7:24 今までにあったことは、遠く、とても深い。だれがそれを見極めることができるだろうか。

 今まであったことは、遠く離れていて、また、深く、深く、誰がそれを見出すことができるか。

 今まであったことについて論じてきましたが、それは遠く離れていて、とても深いのです。それで、次節から方向転換します。

7:25 私は心を転じて、知恵と道理を学び、探り出し、探し求めた。愚かさの悪と、狂気の愚かさを知ろうとした。

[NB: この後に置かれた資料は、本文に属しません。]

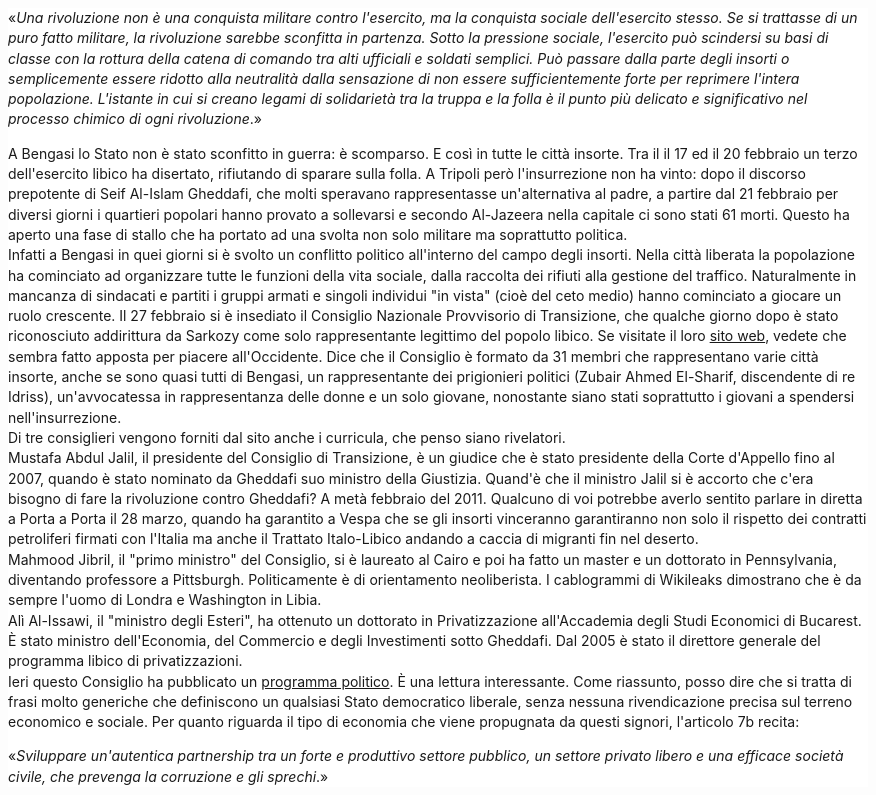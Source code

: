 «*Una rivoluzione non è una conquista militare contro l'esercito, ma la conquista sociale dell'esercito stesso. Se si trattasse di un puro fatto militare, la rivoluzione sarebbe sconfitta in partenza. Sotto la pressione sociale, l'esercito può scindersi su basi di classe con la rottura della catena di comando tra alti ufficiali e soldati semplici. Può passare dalla parte degli insorti o semplicemente essere ridotto alla neutralità dalla sensazione di non essere sufficientemente forte per reprimere l'intera popolazione. L'istante in cui si creano legami di solidarietà tra la truppa e la folla è il punto più delicato e significativo nel processo chimico di ogni rivoluzione*.»

A Bengasi lo Stato non è stato sconfitto in guerra: è scomparso. E così in tutte le città insorte. Tra il il 17 ed il 20 febbraio un terzo dell'esercito libico ha disertato, rifiutando di sparare sulla folla. A Tripoli però l'insurrezione non ha vinto: dopo il discorso prepotente di Seif Al-Islam Gheddafi, che molti speravano rappresentasse un'alternativa al padre, a partire dal 21 febbraio per diversi giorni i quartieri popolari hanno provato a sollevarsi e secondo Al-Jazeera nella capitale ci sono stati 61 morti. Questo ha aperto una fase di stallo che ha portato ad una svolta non solo militare ma soprattutto politica.\
Infatti a Bengasi in quei giorni si è svolto un conflitto politico all'interno del campo degli insorti. Nella città liberata la popolazione ha cominciato ad organizzare tutte le funzioni della vita sociale, dalla raccolta dei rifiuti alla gestione del traffico. Naturalmente in mancanza di sindacati e partiti i gruppi armati e singoli individui "in vista" (cioè del ceto medio) hanno cominciato a giocare un ruolo crescente. Il 27 febbraio si è insediato il Consiglio Nazionale Provvisorio di Transizione, che qualche giorno dopo è stato riconosciuto addirittura da Sarkozy come solo rappresentante legittimo del popolo libico. Se visitate il loro [sito web](http://ntclibya.org/english/), vedete che sembra fatto apposta per piacere all'Occidente. Dice che il Consiglio è formato da 31 membri che rappresentano varie città insorte, anche se sono quasi tutti di Bengasi, un rappresentante dei prigionieri politici (Zubair Ahmed El-Sharif, discendente di re Idriss), un'avvocatessa in rappresentanza delle donne e un solo giovane, nonostante siano stati soprattutto i giovani a spendersi nell'insurrezione.\
Di tre consiglieri vengono forniti dal sito anche i curricula, che penso siano rivelatori.\
Mustafa Abdul Jalil, il presidente del Consiglio di Transizione, è un giudice che è stato presidente della Corte d'Appello fino al 2007, quando è stato nominato da Gheddafi suo ministro della Giustizia. Quand'è che il ministro Jalil si è accorto che c'era bisogno di fare la rivoluzione contro Gheddafi? A metà febbraio del 2011. Qualcuno di voi potrebbe averlo sentito parlare in diretta a Porta a Porta il 28 marzo, quando ha garantito a Vespa che se gli insorti vinceranno garantiranno non solo il rispetto dei contratti petroliferi firmati con l'Italia ma anche il Trattato Italo-Libico andando a caccia di migranti fin nel deserto.\
Mahmood Jibril, il "primo ministro" del Consiglio, si è laureato al Cairo e poi ha fatto un master e un dottorato in Pennsylvania, diventando professore a Pittsburgh. Politicamente è di orientamento neoliberista. I cablogrammi di Wikileaks dimostrano che è da sempre l'uomo di Londra e Washington in Libia.\
Alì Al-Issawi, il "ministro degli Esteri", ha ottenuto un dottorato in Privatizzazione all'Accademia degli Studi Economici di Bucarest. È stato ministro dell'Economia, del Commercio e degli Investimenti sotto Gheddafi. Dal 2005 è stato il direttore generale del programma libico di privatizzazioni.\
Ieri questo Consiglio ha pubblicato un [programma politico](http://english.aljazeera.net/mritems/Documents/2011/3/29/2011329113923943811The%20Interim%20Transitional%20National%20Council%20Statement.pdf). È una lettura interessante. Come riassunto, posso dire che si tratta di frasi molto generiche che definiscono un qualsiasi Stato democratico liberale, senza nessuna rivendicazione precisa sul terreno economico e sociale. Per quanto riguarda il tipo di economia che viene propugnata da questi signori, l'articolo 7b recita:

«*Sviluppare un'autentica partnership tra un forte e produttivo settore pubblico, un settore privato libero e una efficace società civile, che prevenga la corruzione e gli sprechi*.»
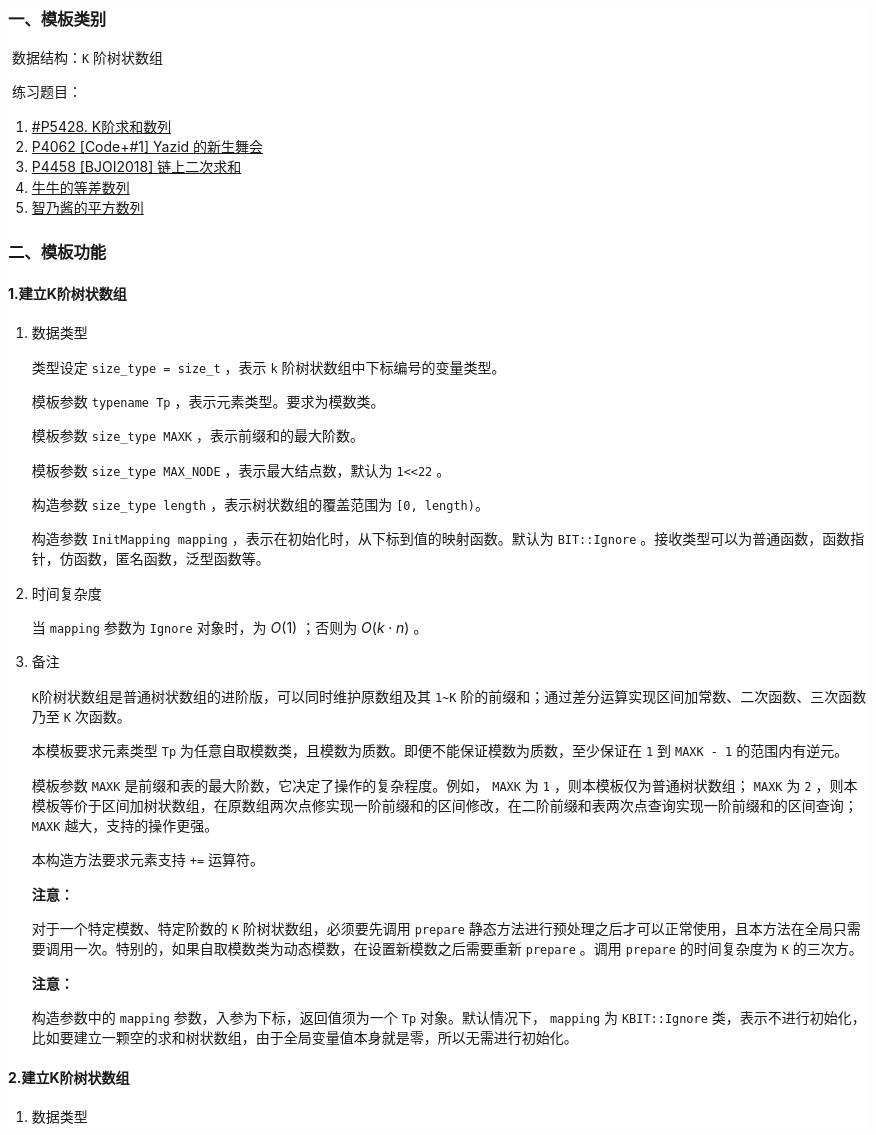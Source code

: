 ### 一、模板类别

​	数据结构：`K` 阶树状数组

​	练习题目：

1. [#P5428. K阶求和数列](https://new.bzoj.org:88/p/P5428)
2. [P4062 [Code+#1] Yazid 的新生舞会](https://www.luogu.com.cn/problem/P4062)
3. [P4458 [BJOI2018] 链上二次求和](https://www.luogu.com.cn/problem/P4458)
4. [牛牛的等差数列](https://ac.nowcoder.com/acm/problem/204829)
5. [智乃酱的平方数列](https://ac.nowcoder.com/acm/problem/226172)



### 二、模板功能

#### 1.建立K阶树状数组

1. 数据类型

   类型设定 `size_type = size_t` ，表示 `k` 阶树状数组中下标编号的变量类型。

   模板参数 `typename Tp` ，表示元素类型。要求为模数类。

   模板参数 `size_type MAXK`​ ，表示前缀和的最大阶数。

   模板参数 `size_type MAX_NODE` ，表示最大结点数，默认为 `1<<22` 。

   构造参数 `size_type length` ，表示树状数组的覆盖范围为 `[0, length)`。

   构造参数 `InitMapping mapping` ，表示在初始化时，从下标到值的映射函数。默认为 `BIT::Ignore` 。接收类型可以为普通函数，函数指针，仿函数，匿名函数，泛型函数等。

2. 时间复杂度

   当 `mapping` 参数为 `Ignore` 对象时，为 $O(1)$ ；否则为 $O(k\cdot n)$ 。

3. 备注

    `K`阶树状数组是普通树状数组的进阶版，可以同时维护原数组及其 `1~K` 阶的前缀和；通过差分运算实现区间加常数、二次函数、三次函数乃至 `K` 次函数。

   本模板要求元素类型 `Tp` 为任意自取模数类，且模数为质数。即便不能保证模数为质数，至少保证在 `1` 到 `MAXK - 1` 的范围内有逆元。
   
   模板参数 `MAXK` 是前缀和表的最大阶数，它决定了操作的复杂程度。例如， `MAXK` 为 `1` ，则本模板仅为普通树状数组； `MAXK` 为 `2` ，则本模板等价于区间加树状数组，在原数组两次点修实现一阶前缀和的区间修改，在二阶前缀和表两次点查询实现一阶前缀和的区间查询； `MAXK` 越大，支持的操作更强。

   本构造方法要求元素支持 `+=` 运算符。

   **注意：**

   对于一个特定模数、特定阶数的 `K` 阶树状数组，必须要先调用 `prepare` 静态方法进行预处理之后才可以正常使用，且本方法在全局只需要调用一次。特别的，如果自取模数类为动态模数，在设置新模数之后需要重新 `prepare` 。调用 `prepare` 的时间复杂度为 `K` 的三次方。
   
   **注意：**

   构造参数中的 `mapping` 参数，入参为下标，返回值须为一个 `Tp` 对象。默认情况下， `mapping` 为 `KBIT::Ignore` 类，表示不进行初始化，比如要建立一颗空的求和树状数组，由于全局变量值本身就是零，所以无需进行初始化。


#### 2.建立K阶树状数组

1. 数据类型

 私と私の心は、知るために、また、探り出すために、また、知恵と熟慮を探し求めるために、また、悪は、愚かであること、それと、愚かさは狂気であることを知るために方向転換した。

・「道理」→受け入れた御心を熟慮し分別すること。熟慮。

▪️方向転換 前回に続いて二回目

・伝道者2:20

・伝道者7:25

・伝道者9:11 戻った。

・伝道者12:5

7:26 私は、女が死よりも苦々しいことに気がついた。女は罠であり、その心は網、その手は、かせである。神に良しとされる者は女から逃れるが、罪に陥る者は女に捕らえられる。

 私は、女が罠であり、また彼女の心は網であり、彼女の手は枷であり、女は、死よりも苦いことを見出している。神の前に良い者は、彼女から逃れる。しかし、罪を犯している者は、彼女に捕らえられる。

 女が死よりも苦々しいことを見出していました。

7:27 伝道者は言う。見よ。私が道理を見出そうとして、一つ一つに当たり、見出したことは次のとおりである。

 見よ。私は、これを見出した。一人の伝道者は言った。一人に熟慮を見出した。

7:28 私のたましいは、なおも探し求めたが、見出すことはなかった。私は千人のうちに、一人の男を見出したが、そのすべてのうちに、一人の女も見出さなかった。

 私のたましいは、なおも、探し求めた。しかし、見出さなかった。私は、千人から一人の男を見出した。しかし、これら全ての中に女を見出さなかった。

7:29 私が見出した次のことだけに目を留めよ。神は人を真っ直ぐな者に造られたが、人は多くの理屈を探し求めたということだ。

 これだけに目を止めよ。私が見出したことを、すなわち、神が人を真っ直ぐな者に造った。しかし、彼らは、多くの理屈を探し求めたことを。

 人は、神に従わない理屈を探し求め、神の言葉に対して真っ直ぐではありませんでした。